▶ _YOUR GOAL_: Set down the data below exactly; pictures stay out.

(Saved entries)
======

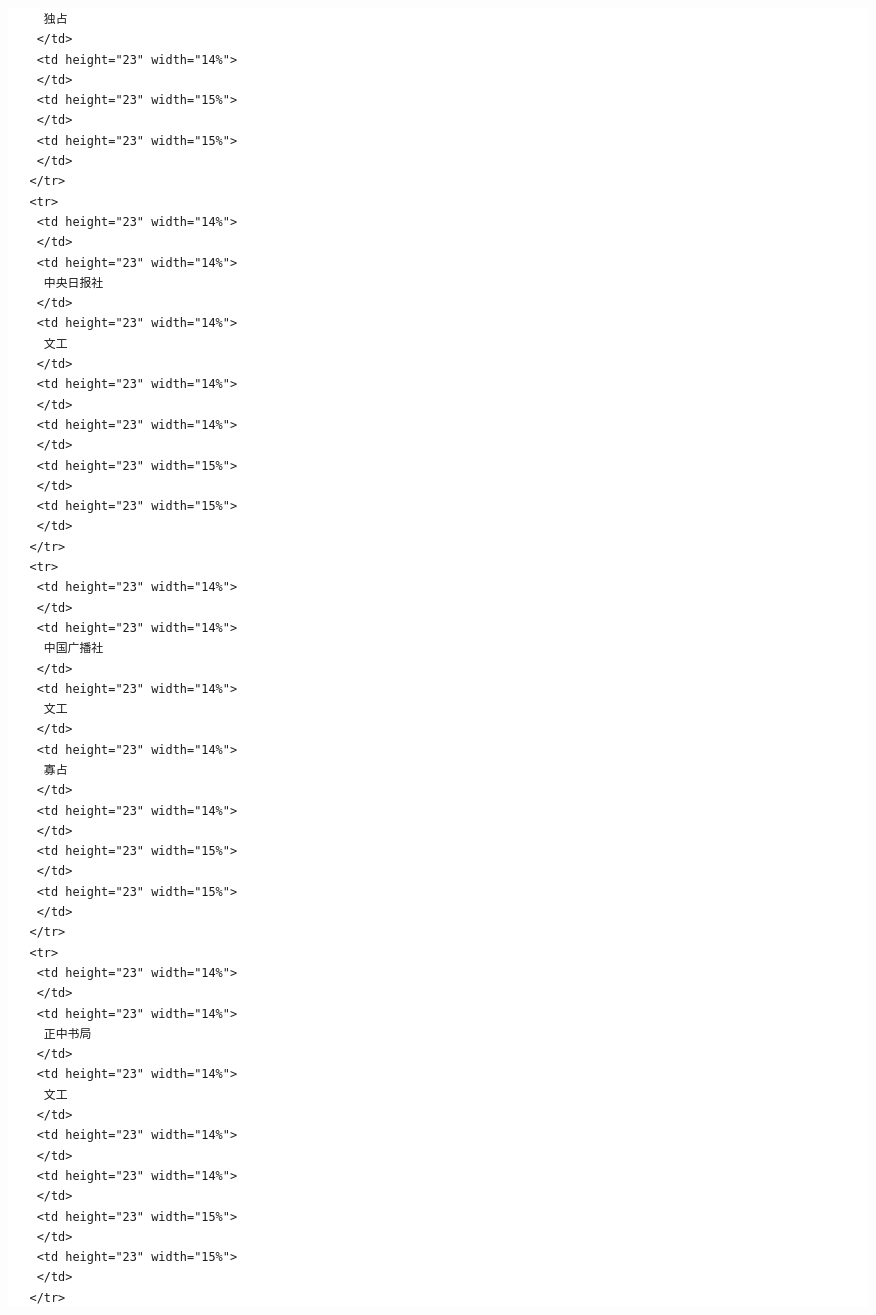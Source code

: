          独占
        </td>
        <td height="23" width="14%">
        </td>
        <td height="23" width="15%">
        </td>
        <td height="23" width="15%">
        </td>
       </tr>
       <tr>
        <td height="23" width="14%">
        </td>
        <td height="23" width="14%">
         中央日报社
        </td>
        <td height="23" width="14%">
         文工
        </td>
        <td height="23" width="14%">
        </td>
        <td height="23" width="14%">
        </td>
        <td height="23" width="15%">
        </td>
        <td height="23" width="15%">
        </td>
       </tr>
       <tr>
        <td height="23" width="14%">
        </td>
        <td height="23" width="14%">
         中国广播社
        </td>
        <td height="23" width="14%">
         文工
        </td>
        <td height="23" width="14%">
         寡占
        </td>
        <td height="23" width="14%">
        </td>
        <td height="23" width="15%">
        </td>
        <td height="23" width="15%">
        </td>
       </tr>
       <tr>
        <td height="23" width="14%">
        </td>
        <td height="23" width="14%">
         正中书局
        </td>
        <td height="23" width="14%">
         文工
        </td>
        <td height="23" width="14%">
        </td>
        <td height="23" width="14%">
        </td>
        <td height="23" width="15%">
        </td>
        <td height="23" width="15%">
        </td>
       </tr>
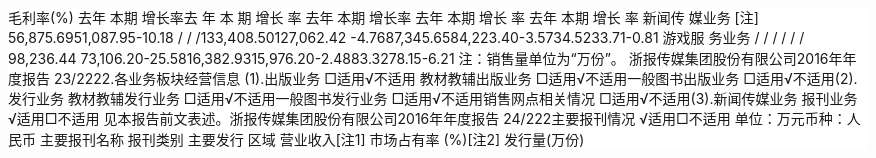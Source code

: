 毛利率(%)
去年
本期
增长率去
年
本
期
增长
率
去年
本期
增长率
去年
本期
增长
率
去年
本期
增长
率
新闻传
媒业务
[注]
56,875.6951,087.95-10.18
/
/
/133,408.50127,062.42
-4.7687,345.6584,223.40-3.5734.5233.71-0.81
游戏服
务业务
/
/
/
/
/
/
98,236.44
73,106.20-25.5816,382.9315,976.20-2.4883.3278.15-6.21
注：销售量单位为“万份”。
浙报传媒集团股份有限公司2016年年度报告
23/2222.各业务板块经营信息
(1).出版业务
□适用√不适用
教材教辅出版业务
□适用√不适用一般图书出版业务
□适用√不适用(2).发行业务
教材教辅发行业务
□适用√不适用一般图书发行业务
□适用√不适用销售网点相关情况
□适用√不适用(3).新闻传媒业务
报刊业务
√适用□不适用
见本报告前文表述。浙报传媒集团股份有限公司2016年年度报告
24/222主要报刊情况
√适用□不适用
单位：万元币种：人民币
主要报刊名称
报刊类别
主要发行
区域
营业收入[注1]
市场占有率
(%)[注2]
发行量(万份)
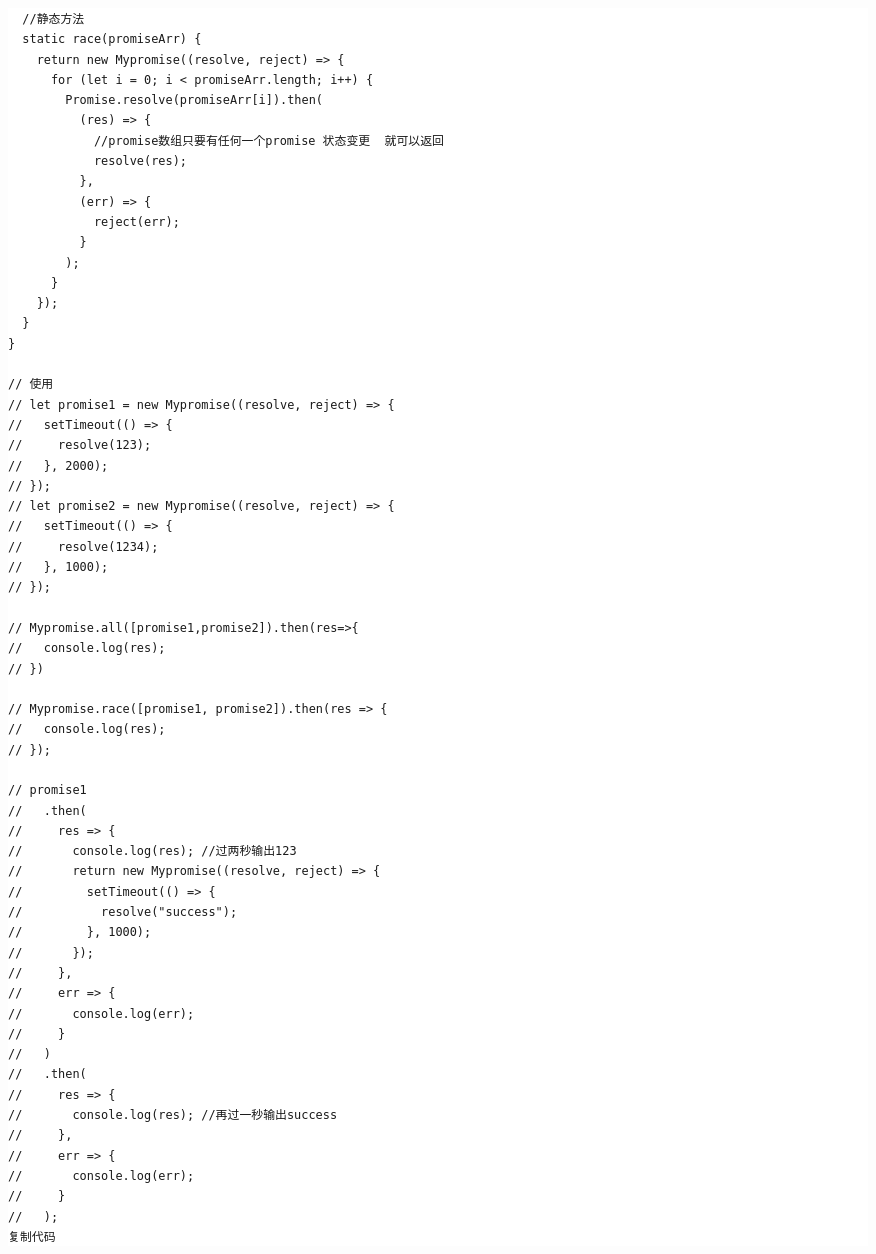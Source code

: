       //静态方法
      static race(promiseArr) {
        return new Mypromise((resolve, reject) => {
          for (let i = 0; i < promiseArr.length; i++) {
            Promise.resolve(promiseArr[i]).then(
              (res) => {
                //promise数组只要有任何一个promise 状态变更  就可以返回
                resolve(res);
              },
              (err) => {
                reject(err);
              }
            );
          }
        });
      }
    }
    
    // 使用
    // let promise1 = new Mypromise((resolve, reject) => {
    //   setTimeout(() => {
    //     resolve(123);
    //   }, 2000);
    // });
    // let promise2 = new Mypromise((resolve, reject) => {
    //   setTimeout(() => {
    //     resolve(1234);
    //   }, 1000);
    // });
    
    // Mypromise.all([promise1,promise2]).then(res=>{
    //   console.log(res);
    // })
    
    // Mypromise.race([promise1, promise2]).then(res => {
    //   console.log(res);
    // });
    
    // promise1
    //   .then(
    //     res => {
    //       console.log(res); //过两秒输出123
    //       return new Mypromise((resolve, reject) => {
    //         setTimeout(() => {
    //           resolve("success");
    //         }, 1000);
    //       });
    //     },
    //     err => {
    //       console.log(err);
    //     }
    //   )
    //   .then(
    //     res => {
    //       console.log(res); //再过一秒输出success
    //     },
    //     err => {
    //       console.log(err);
    //     }
    //   );
    复制代码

======

▶ _TASK RESULT_:
Source code

:          独占
        </td>
        <td height="23" width="14%">
        </td>
        <td height="23" width="15%">
        </td>
        <td height="23" width="15%">
        </td>
       </tr>
       <tr>
        <td height="23" width="14%">
        </td>
        <td height="23" width="14%">
         中央日报社
        </td>
        <td height="23" width="14%">
         文工
        </td>
        <td height="23" width="14%">
        </td>
        <td height="23" width="14%">
        </td>
        <td height="23" width="15%">
        </td>
        <td height="23" width="15%">
        </td>
       </tr>
       <tr>
        <td height="23" width="14%">
        </td>
        <td height="23" width="14%">
         中国广播社
        </td>
        <td height="23" width="14%">
         文工
        </td>
        <td height="23" width="14%">
         寡占
        </td>
        <td height="23" width="14%">
        </td>
        <td height="23" width="15%">
        </td>
        <td height="23" width="15%">
        </td>
       </tr>
       <tr>
        <td height="23" width="14%">
        </td>
        <td height="23" width="14%">
         正中书局
        </td>
        <td height="23" width="14%">
         文工
        </td>
        <td height="23" width="14%">
        </td>
        <td height="23" width="14%">
        </td>
        <td height="23" width="15%">
        </td>
        <td height="23" width="15%">
        </td>
       </tr>
Source code

: 毛利率(%)
去年
本期
增长率去
年
本
期
增长
率
去年
本期
增长率
去年
本期
增长
率
去年
本期
增长
率
新闻传
媒业务
[注]
56,875.6951,087.95-10.18
/
/
/133,408.50127,062.42
-4.7687,345.6584,223.40-3.5734.5233.71-0.81
游戏服
务业务
/
/
/
/
/
/
98,236.44
73,106.20-25.5816,382.9315,976.20-2.4883.3278.15-6.21
注：销售量单位为“万份”。
浙报传媒集团股份有限公司2016年年度报告
23/2222.各业务板块经营信息
(1).出版业务
□适用√不适用
教材教辅出版业务
□适用√不适用一般图书出版业务
□适用√不适用(2).发行业务
教材教辅发行业务
□适用√不适用一般图书发行业务
□适用√不适用销售网点相关情况
□适用√不适用(3).新闻传媒业务
报刊业务
√适用□不适用
见本报告前文表述。浙报传媒集团股份有限公司2016年年度报告
24/222主要报刊情况
√适用□不适用
单位：万元币种：人民币
主要报刊名称
报刊类别
主要发行
区域
营业收入[注1]
市场占有率
(%)[注2]
发行量(万份)
Source code

:       //静态方法
      static race(promiseArr) {
        return new Mypromise((resolve, reject) => {
          for (let i = 0; i < promiseArr.length; i++) {
            Promise.resolve(promiseArr[i]).then(
              (res) => {
                //promise数组只要有任何一个promise 状态变更  就可以返回
                resolve(res);
              },
              (err) => {
                reject(err);
              }
            );
          }
        });
      }
    }
    
    // 使用
    // let promise1 = new Mypromise((resolve, reject) => {
    //   setTimeout(() => {
    //     resolve(123);
    //   }, 2000);
    // });
    // let promise2 = new Mypromise((resolve, reject) => {
    //   setTimeout(() => {
    //     resolve(1234);
    //   }, 1000);
    // });
    
    // Mypromise.all([promise1,promise2]).then(res=>{
    //   console.log(res);
    // })
    
    // Mypromise.race([promise1, promise2]).then(res => {
    //   console.log(res);
    // });
    
    // promise1
    //   .then(
    //     res => {
    //       console.log(res); //过两秒输出123
    //       return new Mypromise((resolve, reject) => {
    //         setTimeout(() => {
    //           resolve("success");
    //         }, 1000);
    //       });
    //     },
    //     err => {
    //       console.log(err);
    //     }
    //   )
    //   .then(
    //     res => {
    //       console.log(res); //再过一秒输出success
    //     },
    //     err => {
    //       console.log(err);
    //     }
    //   );
    复制代码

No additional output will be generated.